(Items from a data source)
= Beginning of Section =
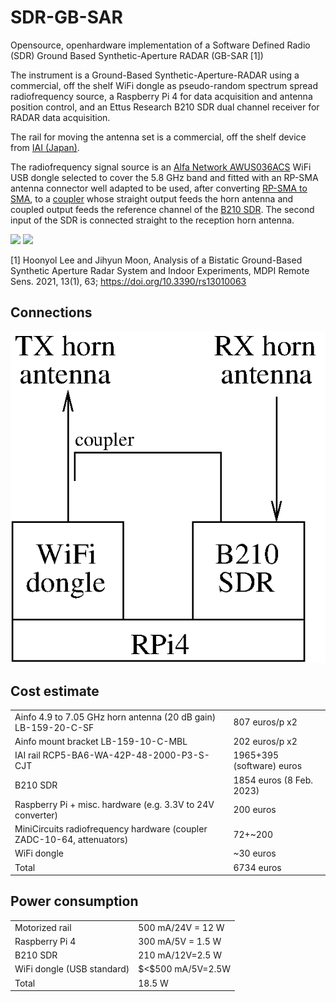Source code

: # SDR-GB-SAR

Opensource, openhardware implementation of a Software Defined Radio (SDR) Ground Based Synthetic-Aperture RADAR (GB-SAR [1])

The instrument is a Ground-Based Synthetic-Aperture-RADAR using a commercial, off the shelf WiFi dongle as pseudo-random
spectrum spread radiofrequency source, a Raspberry Pi 4 for data acquisition and antenna position control, and an Ettus
Research B210 SDR dual channel receiver for RADAR data acquisition.

The rail for moving the antenna set is a commercial, off the shelf device from <a href="https://www.iai-robot.co.jp/">IAI (Japan)</a>.

The radiofrequency signal source is an [Alfa Network AWUS036ACS](https://www.amazon.com/Network-AWUS036ACS-Wide-Coverage-Dual-Band-High-Sensitivity/dp/B0752CTSGD) WiFi USB dongle selected to cover the 5.8 GHz band and fitted with an RP-SMA antenna connector well adapted to be used, after converting [RP-SMA to SMA](https://www.digikey.fr/fr/products/detail/w%C3%BCrth-elektronik/64430203111000/10107023), to a [coupler](https://www.minicircuits.com/WebStore/dashboard.html?model=ZADC-10-63-S%2B) whose straight output feeds the horn antenna and coupled output feeds the reference channel of the [B210 SDR](https://www.ettus.com/all-products/ub210-kit/). The second input of the SDR is connected straight to the reception horn antenna.

<img src=CAD/gbsar_cad1.png>

<img src=CAD/gbsar_cad2.png>

[1] Hoonyol Lee and Jihyun Moon, Analysis of a Bistatic Ground-Based Synthetic Aperture Radar 
System and Indoor Experiments, MDPI Remote Sens. 2021, 13(1), 63; https://doi.org/10.3390/rs13010063 

## Connections

<img src="principle.png">

## Cost estimate

<table>
  <tr><td>Ainfo 4.9 to 7.05 GHz horn antenna (20 dB gain) LB-159-20-C-SF</td><td> 807 euros/p x2</td></tr>
  <tr><td>Ainfo mount bracket LB-159-10-C-MBL </td><td>202 euros/p x2</td></tr>
  <tr><td>IAI rail RCP5-BA6-WA-42P-48-2000-P3-S-CJT </td><td>1965+395 (software) euros</td></tr>
  <tr><td>B210 SDR </td><td>1854 euros (8 Feb. 2023)</td></tr>
  <tr><td>Raspberry Pi + misc. hardware (e.g. 3.3V to 24V converter) </td><td>200 euros</td></tr>
  <tr><td>MiniCircuits radiofrequency hardware (coupler ZADC-10-64, attenuators)</td><td> 72+~200</td></tr>
  <tr><td>WiFi dongle </td><td>~30 euros</td></tr>
  <tr><td>Total </td><td> 6734 euros</td></tr>
</table>

## Power consumption

<table>
  <tr><td>Motorized rail</td><td>500 mA/24V = 12 W</td></tr>
  <tr><td>Raspberry Pi 4</td><td> 300 mA/5V = 1.5 W</td></tr>
  <tr><td>B210 SDR</td><td> 210 mA/12V=2.5 W</td></tr>
  <tr><td>WiFi dongle (USB standard)</td><td> $<$500 mA/5V=2.5W</td></tr>
  <tr><td>Total</td><td> 18.5 W
</table>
= End of Section =
WORK TO COMPLETE: Select all lines with the word "Ground" from the entries above.

SOLUTION TO THIS PROBLEM:
Opensource, openhardware implementation of a Software Defined Radio (SDR) Ground Based Synthetic-Aperture RADAR (GB-SAR [1])
The instrument is a Ground-Based Synthetic-Aperture-RADAR using a commercial, off the shelf WiFi dongle as pseudo-random
[1] Hoonyol Lee and Jihyun Moon, Analysis of a Bistatic Ground-Based Synthetic Aperture Radar 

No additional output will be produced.